The Los Angeles punk/metal band Zig Zags plays the Star Bar in August 2022. (Photo by John Ruch.)

But this solution also smells of the kinder, gentler version of ye olde gentrification and displacement often used to soothe the consciences despite the same results. How would the bar, its fanbase and its musical culture survive a lengthy construction period? Could it afford the new rent? Would new residents of multifamily units proposed on the other end of the property put up with living next to a rock bar?

These are dilemmas largely because we just accept traditional modes of development that are often extractive, rapacious or plain greedy, encoded in law ages ago by some pretty lousy people. Thus the Star Bar conversation is already devolving into a binary NIMBY-vs.-YIMBY hot take beloved by Urbanist Twitter, punk anarchists and others bound to clash. But there are many other directions to go.

A few hours before the Sept. 18 meeting, I took a historic walking tour of L5P conducted by the Atlanta Preservation Center and the L5P Business Association where the Star Bar was a prime topic, but also put into a large context of a consciously rebuilt community.

One historic legacy is a neighborhood that knows how to rise up and cause good trouble for developers to halt bad plans and buy time to improve others. In the 1970s, L5P was among the communities that almost unthinkably stopped a freeway from being built in what is now Freedom Park, a far harder challenge than a beloved bar. The alternative turned out to be pretty good.

In the 1990s, it was an attempt by chain stores to enter a neighborhood redeveloped with small businesses in mind. A chain drug store aimed to take over a supermarket space, which would have directly competed with beloved local pharmacist Ira Katz. He recalls a hundred people showing up for an opposition rally that scared the chain away in favor of his Little Five Points Pharmacy. He says that after the freeway war, “we were ready for another fight — the David versus Goliath kind of thing.”

A rabble-rousing sign taped to the Star Bar building prior to the Sept. 18 meeting. (Photo by John Ruch.)

And it wasn’t just about being hip or counterculture. “Overall, it’s a very special community, unlike what you see in suburbia,” Katz said. He notes the tenant mix is deliberately diverse to this day so that locals can get a lot of what they need on a walk, in a symbiotic small-business culture.

The tour noted examples of alternative business models that helped ensure some of those things. The Point Center building next to Star Bar is also getting a remake by the developers, but cannot be torn down because developer Kelly Jordan (today a SaportaReport contributor) put a historic preservation easement on it decades ago in exchange for financial benefits in an award-winning effort. Today, the building is still home to the BOND Community Credit Union, which was formed to fund mortgages for locals when big commercial banks would not. And there’s the Little 5 Points Center for Arts and Community, established in the 1980s as a nonprofit to ensure affordable homes for a diverse array of arts organizations, the radio station WRFG and others.

There are many other models out there.

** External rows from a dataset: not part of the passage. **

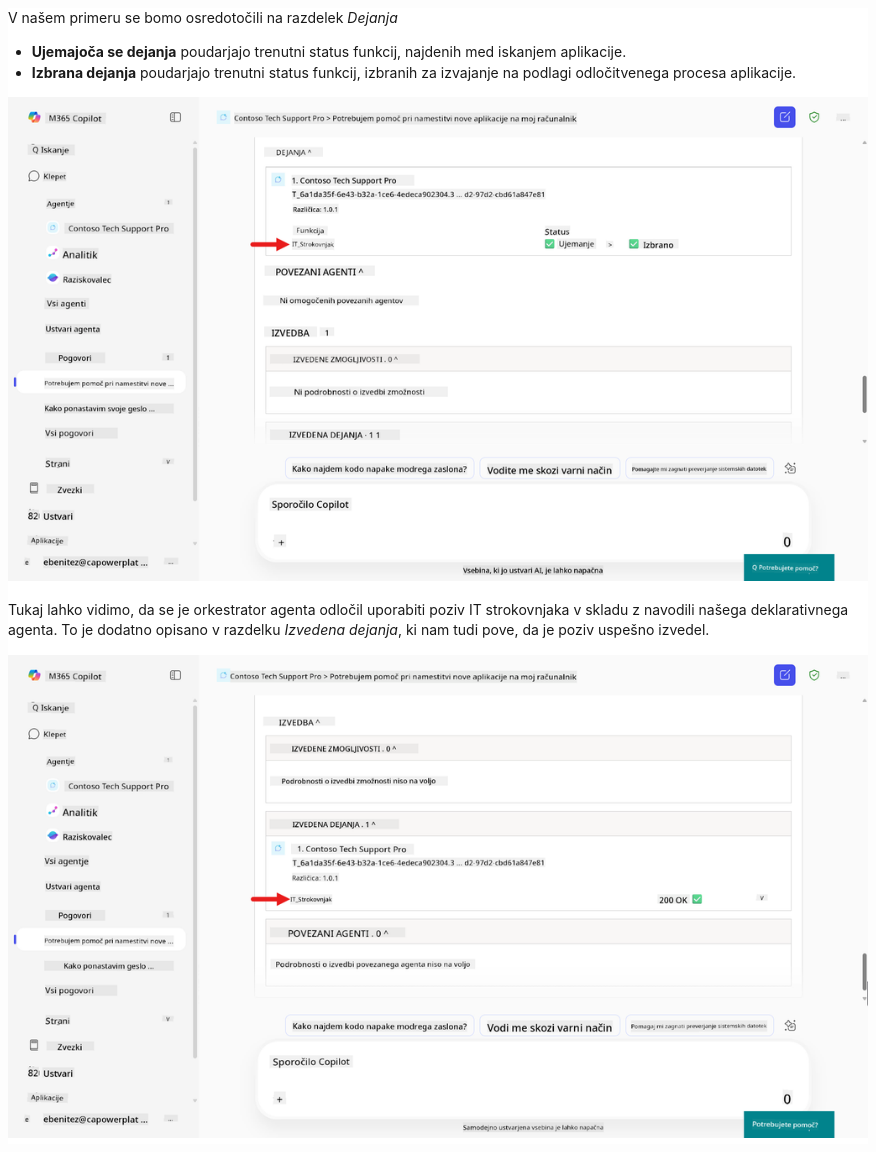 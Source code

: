 V našem primeru se bomo osredotočili na razdelek _Dejanja_

- **Ujemajoča se dejanja** poudarjajo trenutni status funkcij, najdenih med iskanjem aplikacije.
- **Izbrana dejanja** poudarjajo trenutni status funkcij, izbranih za izvajanje na podlagi odločitvenega procesa aplikacije.

![Razširjene informacije o odpravljanju napak agenta](../../../../../translated_images/3.4_14_02_ReviewAgentDebugInfo.7b3143a8001067974eeb47b0740b9c9fab5af4b5348b04d09bfcc0885b19ab27.sl.png)

Tukaj lahko vidimo, da se je orkestrator agenta odločil uporabiti poziv IT strokovnjaka v skladu z navodili našega deklarativnega agenta. To je dodatno opisano v razdelku _Izvedena dejanja_, ki nam tudi pove, da je poziv uspešno izvedel.

![Pregled informacij o odpravljanju napak agenta](../../../../../translated_images/3.4_14_03_ReviewAgentDebugInfo.d71e86364cd014b4d0bd80d3298be28946066e19fbaec53cb6e4f34f6df744fb.sl.png)
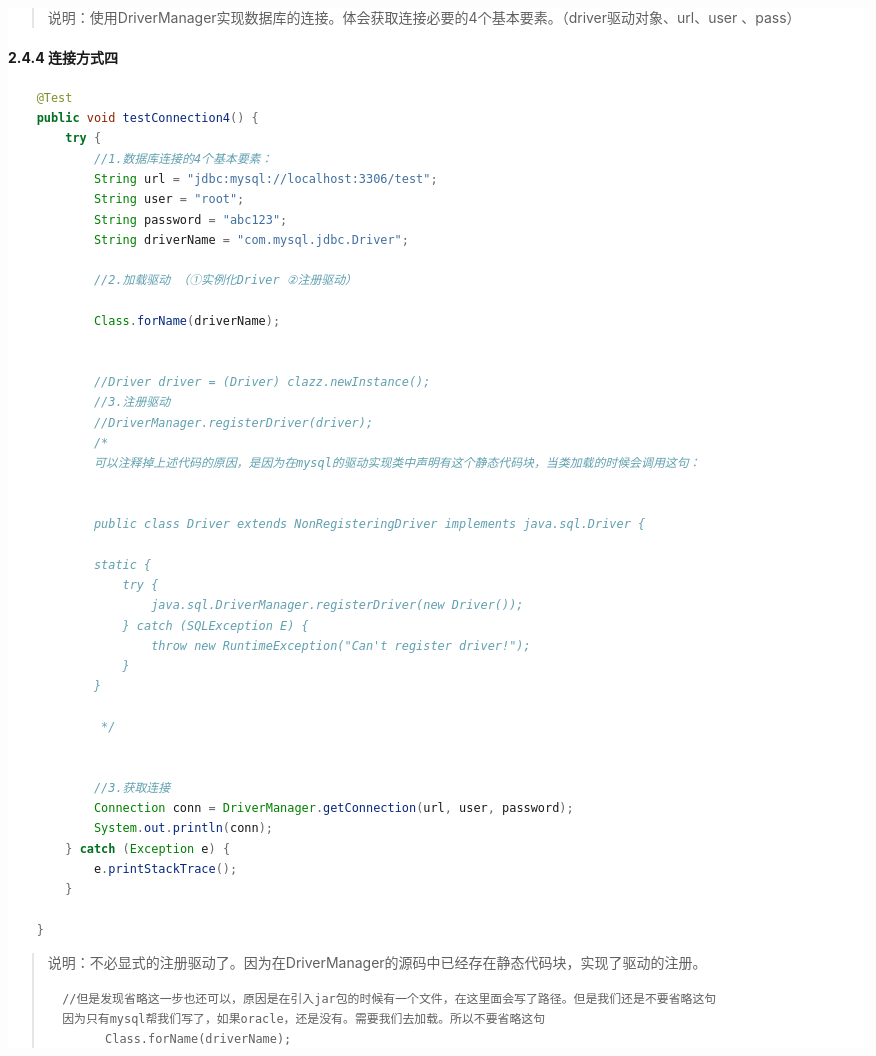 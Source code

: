 > 说明：使用DriverManager实现数据库的连接。体会获取连接必要的4个基本要素。（driver驱动对象、url、user 、pass）

#### 2.4.4 连接方式四

```java
	@Test
    public void testConnection4() {
        try {
            //1.数据库连接的4个基本要素：
            String url = "jdbc:mysql://localhost:3306/test";
            String user = "root";
            String password = "abc123";
            String driverName = "com.mysql.jdbc.Driver";

            //2.加载驱动 （①实例化Driver ②注册驱动）

            Class.forName(driverName);


            //Driver driver = (Driver) clazz.newInstance();
            //3.注册驱动
            //DriverManager.registerDriver(driver);
            /*
            可以注释掉上述代码的原因，是因为在mysql的驱动实现类中声明有这个静态代码块，当类加载的时候会调用这句：
          
            
            public class Driver extends NonRegisteringDriver implements java.sql.Driver {
  
            static {
                try {
                    java.sql.DriverManager.registerDriver(new Driver());
                } catch (SQLException E) {
                    throw new RuntimeException("Can't register driver!");
                }
            }

             */


            //3.获取连接
            Connection conn = DriverManager.getConnection(url, user, password);
            System.out.println(conn);
        } catch (Exception e) {
            e.printStackTrace();
        }

    }
```

> 说明：不必显式的注册驱动了。因为在DriverManager的源码中已经存在静态代码块，实现了驱动的注册。
>
>       //但是发现省略这一步也还可以，原因是在引入jar包的时候有一个文件，在这里面会写了路径。但是我们还是不要省略这句
>       因为只有mysql帮我们写了，如果oracle，还是没有。需要我们去加载。所以不要省略这句
>             Class.forName(driverName);
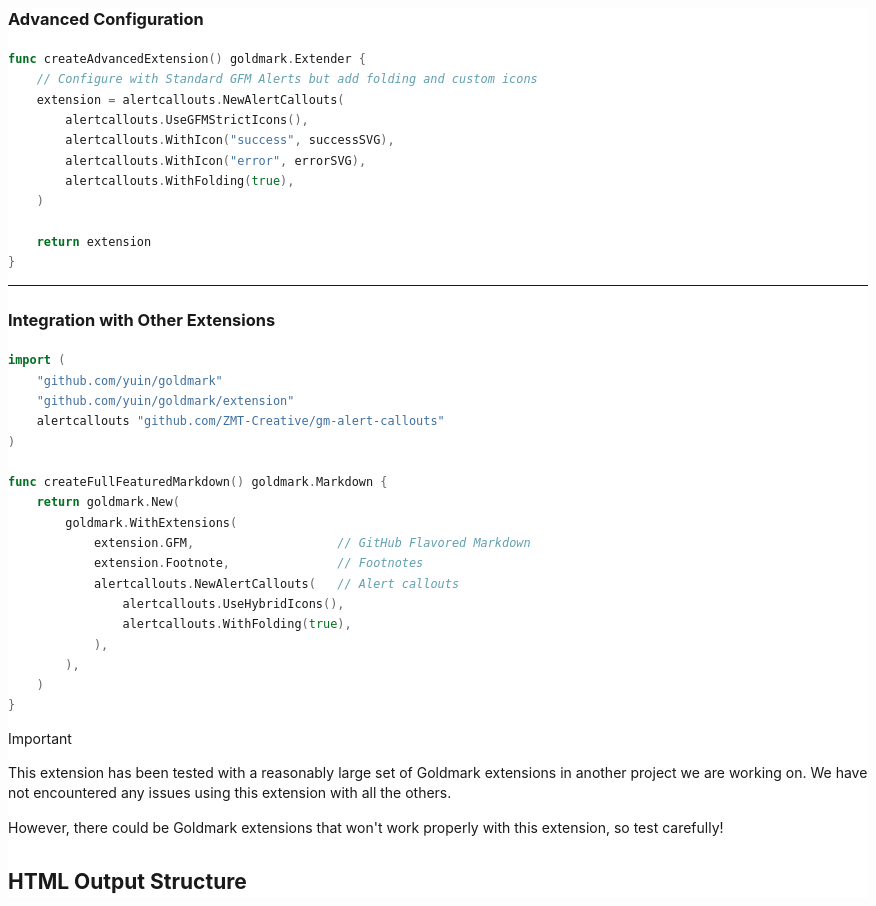 ### Advanced Configuration

```go
func createAdvancedExtension() goldmark.Extender {
    // Configure with Standard GFM Alerts but add folding and custom icons
    extension = alertcallouts.NewAlertCallouts(
        alertcallouts.UseGFMStrictIcons(),
        alertcallouts.WithIcon("success", successSVG),
        alertcallouts.WithIcon("error", errorSVG),
        alertcallouts.WithFolding(true),
    )

    return extension
}
```

-----

### Integration with Other Extensions

```go
import (
    "github.com/yuin/goldmark"
    "github.com/yuin/goldmark/extension"
    alertcallouts "github.com/ZMT-Creative/gm-alert-callouts"
)

func createFullFeaturedMarkdown() goldmark.Markdown {
    return goldmark.New(
        goldmark.WithExtensions(
            extension.GFM,                    // GitHub Flavored Markdown
            extension.Footnote,               // Footnotes
            alertcallouts.NewAlertCallouts(   // Alert callouts
                alertcallouts.UseHybridIcons(),
                alertcallouts.WithFolding(true),
            ),
        ),
    )
}
```

> [!IMPORTANT]
>
> This extension has been tested with a reasonably large set of Goldmark extensions in another
> project we are working on. We have not encountered any issues using this extension with all
> the others.
>
> However, there could be Goldmark extensions that won't work properly with this extension, so
> test carefully!

## HTML Output Structure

Community land trusts where locals could own shares and dictate development instead of private for-profits. Commercial condos where businesses get equity. Landmarking protections that save the building and provide eligibility for tax credits that could subsidize an affordable rental deal.

Outrage has bought time — reportedly at least until January — and it would be well-spent advocating a model that could collaboratively support an owner, a bar and its subcultural community rather than pitting them against each other. And show Atlanta how it’s done.

After all, as Stacy, the former co-owner, noted in the meeting: “‘Community’ wasn’t in the name of this bar by accident.”